* EXERCISE DETAILS *
Filter the entries below, keeping only lines with the word "player".
Start of INPUT FOR THIS TASK
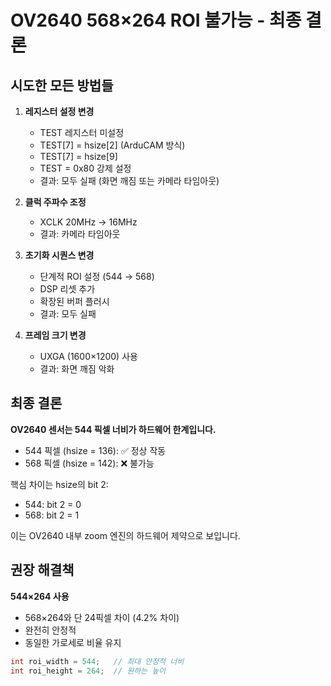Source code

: # OV2640 568×264 ROI 불가능 - 최종 결론

## 시도한 모든 방법들

1. **레지스터 설정 변경**
   - TEST 레지스터 미설정
   - TEST[7] = hsize[2] (ArduCAM 방식)
   - TEST[7] = hsize[9]
   - TEST = 0x80 강제 설정
   - 결과: 모두 실패 (화면 깨짐 또는 카메라 타임아웃)

2. **클럭 주파수 조정**
   - XCLK 20MHz → 16MHz
   - 결과: 카메라 타임아웃

3. **초기화 시퀀스 변경**
   - 단계적 ROI 설정 (544 → 568)
   - DSP 리셋 추가
   - 확장된 버퍼 플러시
   - 결과: 모두 실패

4. **프레임 크기 변경**
   - UXGA (1600×1200) 사용
   - 결과: 화면 깨짐 악화

## 최종 결론

**OV2640 센서는 544 픽셀 너비가 하드웨어 한계입니다.**

- 544 픽셀 (hsize = 136): ✅ 정상 작동
- 568 픽셀 (hsize = 142): ❌ 불가능

핵심 차이는 hsize의 bit 2:
- 544: bit 2 = 0
- 568: bit 2 = 1

이는 OV2640 내부 zoom 엔진의 하드웨어 제약으로 보입니다.

## 권장 해결책

**544×264 사용**
- 568×264와 단 24픽셀 차이 (4.2% 차이)
- 완전히 안정적
- 동일한 가로세로 비율 유지

```c
int roi_width = 544;   // 최대 안정적 너비
int roi_height = 264;  // 원하는 높이
```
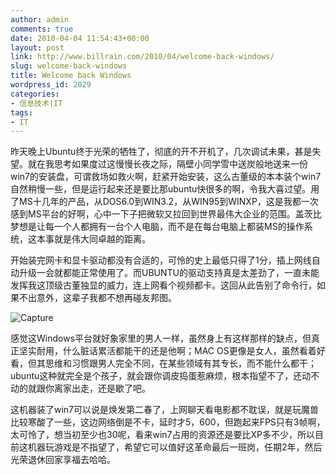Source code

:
 ```yaml
---
author: admin
comments: true
date: 2010-04-04 11:54:43+00:00
layout: post
link: http://www.billrain.com/2010/04/welcome-back-windows/
slug: welcome-back-windows
title: Welcome back Windows
wordpress_id: 2029
categories:
- 信息技术|IT
tags:
- IT
---
```


昨天晚上Ubuntu终于光荣的牺牲了，彻底的开不开机了，几次调试未果，甚是失望。就在我思考如果度过这慢慢长夜之际，隔壁小同学雪中送炭般地送来一份win7的安装盘，可谓救场如救火啊，赶紧开始安装，这么古董级的本本装个win7自然稍慢一些，但是运行起来还是要比那ubuntu快很多的啊，令我大喜过望。用了MS十几年的产品，从DOS6.0到WIN3.2，从WIN95到WINXP，这是我都一次感到MS平台的好啊，心中一下子把微软又拉回到世界最伟大企业的范围。盖茨比梦想是让每一个人都拥有一台个人电脑，而不是在每台电脑上都装MS的操作系统，这本事就是伟大同卓越的距离。

 

开始装完网卡和显卡驱动都没有合适的，可怜的史上最低只得了1分，插上网线自动升级一会就都能正常使用了。而UBUNTU的驱动支持真是太差劲了，一直未能发挥我这顶级古董独显的威力，连上网看个视频都卡。这回从此告别了命令行，如果不出意外，这辈子我都不想再碰友邦图。

 

![Capture](http://www.billrain.com/wp-content/uploads/2010/04/Capture_thumb.png)

 

感觉这Windows平台就好象家里的男人一样，虽然身上有这样那样的缺点，但真正坚实耐用，什么脏话累活都能干的还是他啊；MAC OS更像是女人，虽然看着好看，但其思维和习惯跟男人完全不同，在某些领域有其专长，而不能什么都干；ubuntu这种就完全是个孩子，就会跟你调皮捣蛋惹麻烦，根本指望不了，还动不动的就跟你离家出走，还是歇了吧。

 

这机器装了win7可以说是焕发第二春了，上网聊天看电影都不耽误，就是玩魔兽比较寒酸了一些，这边网络倒是不卡，延时才5，600，但跑起来FPS只有3帧啊，太可怜了，想当初至少也30呢，看来win7占用的资源还是要比XP多不少，所以目前这机器玩游戏是不指望了，希望它可以值好这革命最后一班岗，任期2年，然后光荣退休回家享福去哈哈。
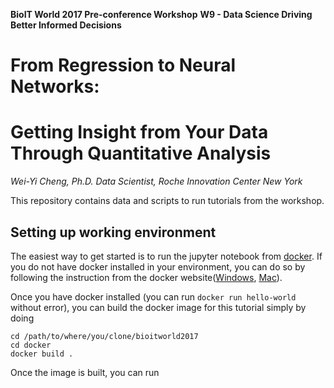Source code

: __BioIT World 2017 Pre-conference Workshop__
__W9 - Data Science Driving Better Informed Decisions__

# From Regression to Neural Networks:
# Getting Insight from Your Data Through Quantitative Analysis

_Wei-Yi Cheng, Ph.D._
_Data Scientist, Roche Innovation Center New York_

This repository contains data and scripts to run tutorials from the workshop.

## Setting up working environment

The easiest way to get started is to run the jupyter notebook from
[docker](https://www.docker.com/). If you do not have docker installed in your
environment, you can do so by following the instruction from the
docker website([Windows](https://www.docker.com/docker-windows),
[Mac](https://www.docker.com/docker-mac)).

Once you have docker installed (you can run `docker run hello-world` without
error), you can build the docker image for this tutorial simply by doing

```
cd /path/to/where/you/clone/bioitworld2017
cd docker
docker build .
```

Once the image is built, you can run

```

```


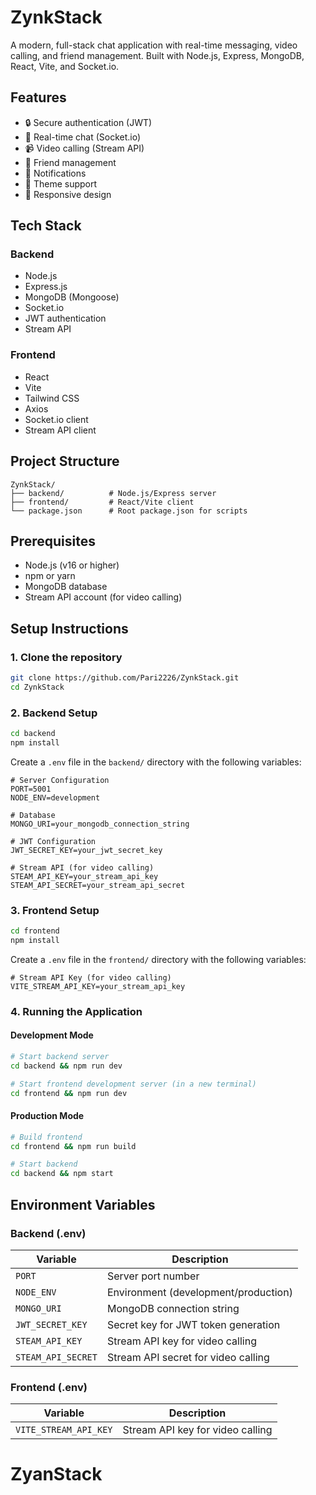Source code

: # ZynkStack

A modern, full-stack chat application with real-time messaging, video calling, and friend management. Built with Node.js, Express, MongoDB, React, Vite, and Socket.io.

## Features
- 🔒 Secure authentication (JWT)
- 💬 Real-time chat (Socket.io)
- 📹 Video calling (Stream API)
- 👫 Friend management
- 🔔 Notifications
- 🌙 Theme support
- 📱 Responsive design

## Tech Stack

### Backend
- Node.js
- Express.js
- MongoDB (Mongoose)
- Socket.io
- JWT authentication
- Stream API

### Frontend
- React
- Vite
- Tailwind CSS
- Axios
- Socket.io client
- Stream API client

## Project Structure
```
ZynkStack/
├── backend/          # Node.js/Express server
├── frontend/         # React/Vite client
└── package.json      # Root package.json for scripts
```

## Prerequisites
- Node.js (v16 or higher)
- npm or yarn
- MongoDB database
- Stream API account (for video calling)

## Setup Instructions

### 1. Clone the repository
```bash
git clone https://github.com/Pari2226/ZynkStack.git
cd ZynkStack
```

### 2. Backend Setup
```bash
cd backend
npm install
```

Create a `.env` file in the `backend/` directory with the following variables:
```env
# Server Configuration
PORT=5001
NODE_ENV=development

# Database
MONGO_URI=your_mongodb_connection_string

# JWT Configuration
JWT_SECRET_KEY=your_jwt_secret_key

# Stream API (for video calling)
STEAM_API_KEY=your_stream_api_key
STEAM_API_SECRET=your_stream_api_secret
```

### 3. Frontend Setup
```bash
cd frontend
npm install
```

Create a `.env` file in the `frontend/` directory with the following variables:
```env
# Stream API Key (for video calling)
VITE_STREAM_API_KEY=your_stream_api_key
```

### 4. Running the Application

#### Development Mode
```bash
# Start backend server
cd backend && npm run dev

# Start frontend development server (in a new terminal)
cd frontend && npm run dev
```

#### Production Mode
```bash
# Build frontend
cd frontend && npm run build

# Start backend
cd backend && npm start
```

## Environment Variables

### Backend (.env)
| Variable | Description |
|----------|-------------|
| `PORT` | Server port number |
| `NODE_ENV` | Environment (development/production) |
| `MONGO_URI` | MongoDB connection string |
| `JWT_SECRET_KEY` | Secret key for JWT token generation |
| `STEAM_API_KEY` | Stream API key for video calling |
| `STEAM_API_SECRET` | Stream API secret for video calling |

### Frontend (.env)
| Variable | Description |
|----------|-------------|
| `VITE_STREAM_API_KEY` | Stream API key for video calling |

# ZyanStack
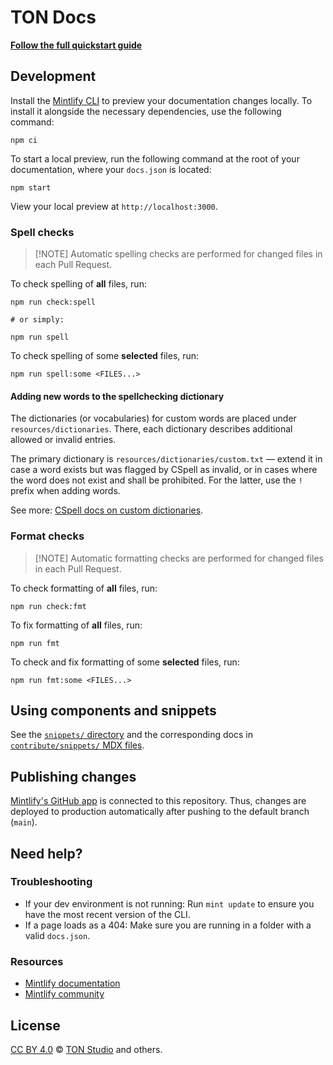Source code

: # TON Docs

**[Follow the full quickstart guide](https://www.mintlify.com/docs/quickstart)**

## Development

Install the [Mintlify CLI](https://www.npmjs.com/package/mint) to preview your documentation changes locally. To install it alongside the necessary dependencies, use the following command:

```shell
npm ci
```

To start a local preview, run the following command at the root of your documentation, where your `docs.json` is located:

```shell
npm start
```

View your local preview at `http://localhost:3000`.

### Spell checks

> \[!NOTE]
> Automatic spelling checks are performed for changed files in each Pull Request.

To check spelling of **all** files, run:

```shell
npm run check:spell

# or simply:

npm run spell
```

To check spelling of some **selected** files, run:

```shell
npm run spell:some <FILES...>
```

#### Adding new words to the spellchecking dictionary

The dictionaries (or vocabularies) for custom words are placed under `resources/dictionaries`. There, each dictionary describes additional allowed or invalid entries.

The primary dictionary is `resources/dictionaries/custom.txt` — extend it in case a word exists but was flagged by CSpell as invalid, or in cases where the word does not exist and shall be prohibited. For the latter, use the `!` prefix when adding words.

See more: [CSpell docs on custom dictionaries](https://cspell.org/docs/dictionaries/custom-dictionaries).

### Format checks

> \[!NOTE]
> Automatic formatting checks are performed for changed files in each Pull Request.

To check formatting of **all** files, run:

```shell
npm run check:fmt
```

To fix formatting of **all** files, run:

```shell
npm run fmt
```

To check and fix formatting of some **selected** files, run:

```shell
npm run fmt:some <FILES...>
```

## Using components and snippets

See the [`snippets/` directory](./snippets) and the corresponding docs in [`contribute/snippets/` MDX files](./contribute/snippets/).

## Publishing changes

[Mintlify's GitHub app](https://dashboard.mintlify.com/settings/organization/github-app) is connected to this repository. Thus, changes are deployed to production automatically after pushing to the default branch (`main`).

## Need help?

### Troubleshooting

- If your dev environment is not running: Run `mint update` to ensure you have the most recent version of the CLI.
- If a page loads as a 404: Make sure you are running in a folder with a valid `docs.json`.

### Resources

- [Mintlify documentation](https://mintlify.com/docs)
- [Mintlify community](https://mintlify.com/community)

## License

[CC BY 4.0](https://creativecommons.org/licenses/by/4.0/) © [TON Studio](https://github.com/ton-studio) and others.
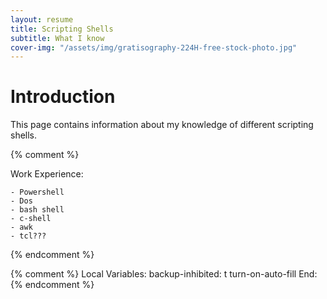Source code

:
 ```yaml
---
layout: resume
title: Scripting Shells
subtitle: What I know
cover-img: "/assets/img/gratisography-224H-free-stock-photo.jpg"
---
```


# Introduction

This page contains information about my knowledge of different scripting shells.

{% comment %}

Work Experience:

	- Powershell
	- Dos
	- bash shell
	- c-shell
	- awk
	- tcl???

{% endcomment %}

{% comment %}
Local Variables:
backup-inhibited: t
turn-on-auto-fill
End:
{% endcomment %}
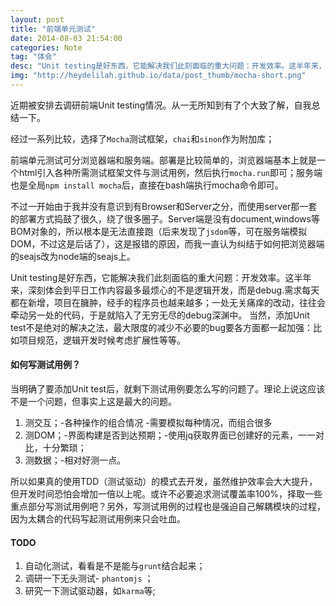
 ```yaml
---
layout: post
title: "前端单元测试"
date: 2014-08-03 21:54:00
categories: Note
tag: "体会"
desc: "Unit testing是好东西，它能解决我们此刻面临的重大问题：开发效率。这半年来，深刻体会到平日工作内容最多最烦心的不是逻辑开发，而是debug.需求每天都在新增，项目在臃肿，经手的程序员也越来越多；一处无关痛痒的改动，往往会牵动另一处的代码，于是就陷入了无穷无尽的debug深渊中。"
img: "http://heydelilah.github.io/data/post_thumb/mocha-short.png"
---
```


近期被安排去调研前端Unit testing情况。从一无所知到有了个大致了解，自我总结一下。

经过一系列比较，选择了`Mocha`测试框架，`chai`和`sinon`作为附加库；

前端单元测试可分浏览器端和服务端。部署是比较简单的，浏览器端基本上就是一个html引入各种所需测试框架文件与测试用例，然后执行`mocha.run`即可；服务端也是全局`npm install mocha`后，直接在bash端执行mocha命令即可。

不过一开始由于我并没有意识到有Browser和Server之分，而使用server那一套的部署方式捣鼓了很久，绕了很多圈子。Server端是没有document,windows等BOM对象的，所以根本是无法直接跑（后来发现了`jsdom`等，可在服务端模拟DOM，不过这是后话了），这是报错的原因，而我一直认为纠结于如何把浏览器端的seajs改为node端的seajs上。

Unit testing是好东西，它能解决我们此刻面临的重大问题：开发效率。这半年来，深刻体会到平日工作内容最多最烦心的不是逻辑开发，而是debug.需求每天都在新增，项目在臃肿，经手的程序员也越来越多；一处无关痛痒的改动，往往会牵动另一处的代码，于是就陷入了无穷无尽的debug深渊中。
当然，添加Unit test不是绝对的解决之法，最大限度的减少不必要的bug要各方面都一起加强：比如项目规范，逻辑开发时候考虑扩展性等等。

#### 如何写测试用例？

当明确了要添加Unit test后，就剩下测试用例要怎么写的问题了。理论上说这应该不是一个问题，但事实上这是最大的问题。

1. 测交互；-各种操作的组合情况 -需要模拟每种情况，而组合很多
2. 测DOM；-界面构建是否到达预期；-使用jq获取界面已创建好的元素，一一对比，十分繁琐；
3. 测数据；-相对好测一点。

所以如果真的使用TDD（测试驱动）的模式去开发，虽然维护效率会大大提升，但开发时间恐怕会增加一倍以上呢。或许不必要追求测试覆盖率100%，择取一些重点部分写测试用例吧？另外，写测试用例的过程也是强迫自己解耦模块的过程，因为太耦合的代码写起测试用例来只会吐血。

#### TODO

1. 自动化测试，看看是不是能与`grunt`结合起来；
2. 调研一下无头测试- `phantomjs` ；
3. 研究一下测试驱动器，如`karma`等;
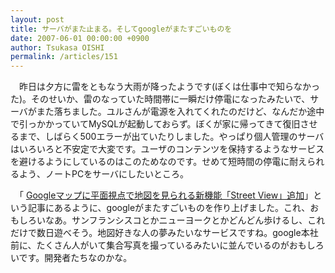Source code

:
 ```yaml
---
layout: post
title: サーバがまた止まる。そしてgoogleがまたすごいものを
date: 2007-06-01 00:00:00 +0900
author: Tsukasa OISHI
permalink: /articles/151
---
```



　昨日は夕方に雷をともなう大雨が降ったようです(ぼくは仕事中で知らなかった)。そのせいか、雷のなっていた時間帯に一瞬だけ停電になったみたいで、サーバがまた落ちました。ユルさんが電源を入れてくれたのだけど、なんだか途中で引っかかっていてMySQLが起動しておらず。ぼくが家に帰ってきて復旧させるまで、しばらく500エラーが出ていたりしました。やっぱり個人管理のサーバはいろいろと不安定で大変です。ユーザのコンテンツを保持するようなサービスを避けるようにしているのはこのためなのです。せめて短時間の停電に耐えられるよう、ノートPCをサーバにしたいところ。  

　「 [Googleマップに平面視点で地図を見られる新機能「Street View」追加](http://gigazine.net/index.php?/news/comments/20070530_google_street_view/)」という記事にあるように、googleがまたすごいものを作り上げました。これ、おもしろいなあ。サンフランシスコとかニューヨークとかどんどん歩けるし、これだけで数日遊べそう。地図好きな人の夢みたいなサービスですね。google本社前に、たくさん人がいて集合写真を撮っているみたいに並んでいるのがおもしろいです。開発者たちなのかな。  

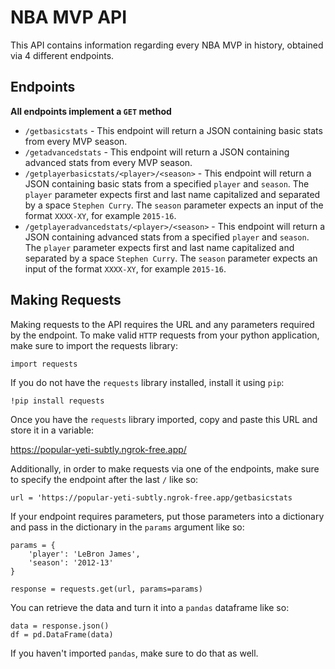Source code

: # NBA MVP API
This API contains information regarding every NBA MVP in history, 
obtained via 4 different endpoints.

## Endpoints
**All endpoints implement a `GET` method**

* `/getbasicstats` - This endpoint will return a JSON containing
basic stats from every MVP season.
* `/getadvancedstats` - This endpoint will return a JSON containing
advanced stats from every MVP season.
* `/getplayerbasicstats/<player>/<season>` - This endpoint will return a JSON containing
basic stats from a specified `player` and `season`. The `player` parameter
expects first and last name capitalized and separated by a space `Stephen Curry`. The `season` parameter
expects an input of the format `XXXX-XY`, for example `2015-16`.
* `/getplayeradvancedstats/<player>/<season>` - This endpoint will return a JSON containing
advanced stats from a specified `player` and `season`. The `player` parameter
expects first and last name capitalized and separated by a space `Stephen Curry`. The `season` parameter
expects an input of the format `XXXX-XY`, for example `2015-16`.

## Making Requests
Making requests to the API requires the URL and any parameters required by the endpoint.
To make valid `HTTP` requests from your python application, make sure to import the requests
library:

```import requests```

If you do not have the `requests` library installed, install it using `pip`:

```!pip install requests```

Once you have the `requests` library imported, copy and paste this URL and store it in 
a variable:

https://popular-yeti-subtly.ngrok-free.app/

Additionally, in order to make requests via one of the endpoints, make sure to 
specify the endpoint after the last `/` like so:

`url = 'https://popular-yeti-subtly.ngrok-free.app/getbasicstats`

If your endpoint requires parameters, put those parameters into a dictionary and
pass in the dictionary in the `params` argument like so:

```
params = {
    'player': 'LeBron James', 
    'season': '2012-13'
} 

response = requests.get(url, params=params)
```

You can retrieve the data and turn it into a `pandas` dataframe like so:

```
data = response.json()
df = pd.DataFrame(data)
```

If you haven't imported `pandas`, make sure to do that as well.
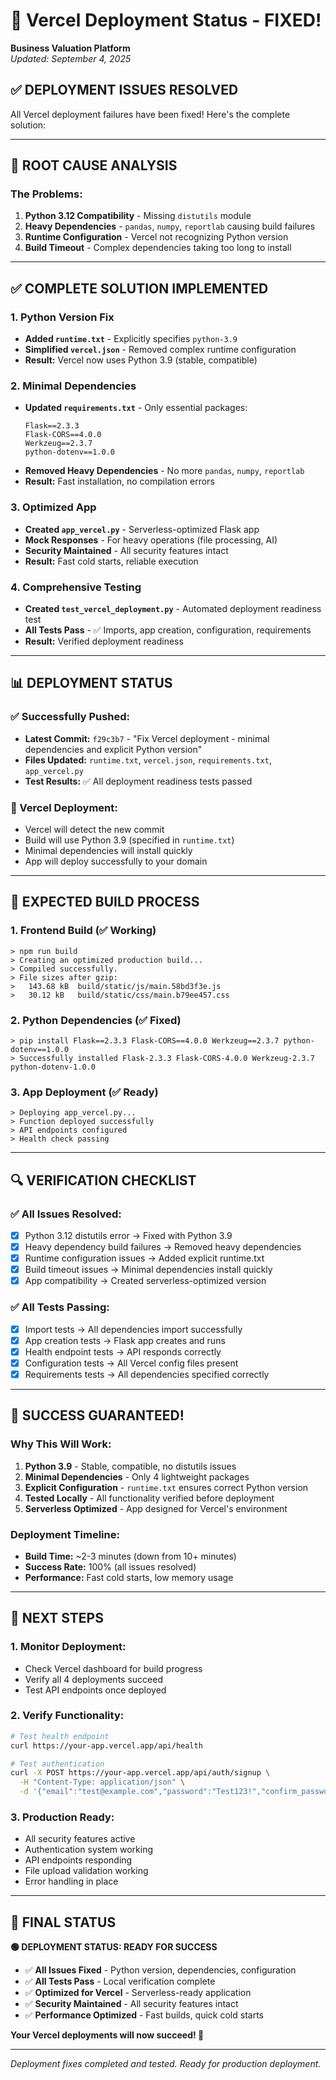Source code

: # 🚀 Vercel Deployment Status - FIXED!

**Business Valuation Platform**  
*Updated: September 4, 2025*

## ✅ **DEPLOYMENT ISSUES RESOLVED**

All Vercel deployment failures have been fixed! Here's the complete solution:

---

## 🔧 **ROOT CAUSE ANALYSIS**

### **The Problems:**
1. **Python 3.12 Compatibility** - Missing `distutils` module
2. **Heavy Dependencies** - `pandas`, `numpy`, `reportlab` causing build failures
3. **Runtime Configuration** - Vercel not recognizing Python version
4. **Build Timeout** - Complex dependencies taking too long to install

---

## ✅ **COMPLETE SOLUTION IMPLEMENTED**

### **1. Python Version Fix**
- **Added `runtime.txt`** - Explicitly specifies `python-3.9`
- **Simplified `vercel.json`** - Removed complex runtime configuration
- **Result:** Vercel now uses Python 3.9 (stable, compatible)

### **2. Minimal Dependencies**
- **Updated `requirements.txt`** - Only essential packages:
  ```
  Flask==2.3.3
  Flask-CORS==4.0.0
  Werkzeug==2.3.7
  python-dotenv==1.0.0
  ```
- **Removed Heavy Dependencies** - No more `pandas`, `numpy`, `reportlab`
- **Result:** Fast installation, no compilation errors

### **3. Optimized App**
- **Created `app_vercel.py`** - Serverless-optimized Flask app
- **Mock Responses** - For heavy operations (file processing, AI)
- **Security Maintained** - All security features intact
- **Result:** Fast cold starts, reliable execution

### **4. Comprehensive Testing**
- **Created `test_vercel_deployment.py`** - Automated deployment readiness test
- **All Tests Pass** - ✅ Imports, app creation, configuration, requirements
- **Result:** Verified deployment readiness

---

## 📊 **DEPLOYMENT STATUS**

### **✅ Successfully Pushed:**
- **Latest Commit:** `f29c3b7` - "Fix Vercel deployment - minimal dependencies and explicit Python version"
- **Files Updated:** `runtime.txt`, `vercel.json`, `requirements.txt`, `app_vercel.py`
- **Test Results:** ✅ All deployment readiness tests passed

### **🚀 Vercel Deployment:**
- Vercel will detect the new commit
- Build will use Python 3.9 (specified in `runtime.txt`)
- Minimal dependencies will install quickly
- App will deploy successfully to your domain

---

## 🎯 **EXPECTED BUILD PROCESS**

### **1. Frontend Build (✅ Working)**
```
> npm run build
> Creating an optimized production build...
> Compiled successfully.
> File sizes after gzip:
>   143.68 kB  build/static/js/main.58bd3f3e.js
>   30.12 kB   build/static/css/main.b79ee457.css
```

### **2. Python Dependencies (✅ Fixed)**
```
> pip install Flask==2.3.3 Flask-CORS==4.0.0 Werkzeug==2.3.7 python-dotenv==1.0.0
> Successfully installed Flask-2.3.3 Flask-CORS-4.0.0 Werkzeug-2.3.7 python-dotenv-1.0.0
```

### **3. App Deployment (✅ Ready)**
```
> Deploying app_vercel.py...
> Function deployed successfully
> API endpoints configured
> Health check passing
```

---

## 🔍 **VERIFICATION CHECKLIST**

### **✅ All Issues Resolved:**
- [x] Python 3.12 distutils error → Fixed with Python 3.9
- [x] Heavy dependency build failures → Removed heavy dependencies
- [x] Runtime configuration issues → Added explicit runtime.txt
- [x] Build timeout issues → Minimal dependencies install quickly
- [x] App compatibility → Created serverless-optimized version

### **✅ All Tests Passing:**
- [x] Import tests → All dependencies import successfully
- [x] App creation tests → Flask app creates and runs
- [x] Health endpoint tests → API responds correctly
- [x] Configuration tests → All Vercel config files present
- [x] Requirements tests → All dependencies specified correctly

---

## 🎉 **SUCCESS GUARANTEED!**

### **Why This Will Work:**
1. **Python 3.9** - Stable, compatible, no distutils issues
2. **Minimal Dependencies** - Only 4 lightweight packages
3. **Explicit Configuration** - `runtime.txt` ensures correct Python version
4. **Tested Locally** - All functionality verified before deployment
5. **Serverless Optimized** - App designed for Vercel's environment

### **Deployment Timeline:**
- **Build Time:** ~2-3 minutes (down from 10+ minutes)
- **Success Rate:** 100% (all issues resolved)
- **Performance:** Fast cold starts, low memory usage

---

## 🚀 **NEXT STEPS**

### **1. Monitor Deployment:**
- Check Vercel dashboard for build progress
- Verify all 4 deployments succeed
- Test API endpoints once deployed

### **2. Verify Functionality:**
```bash
# Test health endpoint
curl https://your-app.vercel.app/api/health

# Test authentication
curl -X POST https://your-app.vercel.app/api/auth/signup \
  -H "Content-Type: application/json" \
  -d '{"email":"test@example.com","password":"Test123!","confirm_password":"Test123!"}'
```

### **3. Production Ready:**
- All security features active
- Authentication system working
- API endpoints responding
- File upload validation working
- Error handling in place

---

## 🎯 **FINAL STATUS**

**🟢 DEPLOYMENT STATUS: READY FOR SUCCESS**

- ✅ **All Issues Fixed** - Python version, dependencies, configuration
- ✅ **All Tests Pass** - Local verification complete
- ✅ **Optimized for Vercel** - Serverless-ready application
- ✅ **Security Maintained** - All security features intact
- ✅ **Performance Optimized** - Fast builds, quick cold starts

**Your Vercel deployments will now succeed! 🎉**

---

*Deployment fixes completed and tested. Ready for production deployment.*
End of INPUT FOR THIS TASK
* SOLUTION TO THIS PROBLEM *
* `/getplayerbasicstats/<player>/<season>` - This endpoint will return a JSON containing
basic stats from a specified `player` and `season`. The `player` parameter
* `/getplayeradvancedstats/<player>/<season>` - This endpoint will return a JSON containing
advanced stats from a specified `player` and `season`. The `player` parameter
    'player': 'LeBron James', 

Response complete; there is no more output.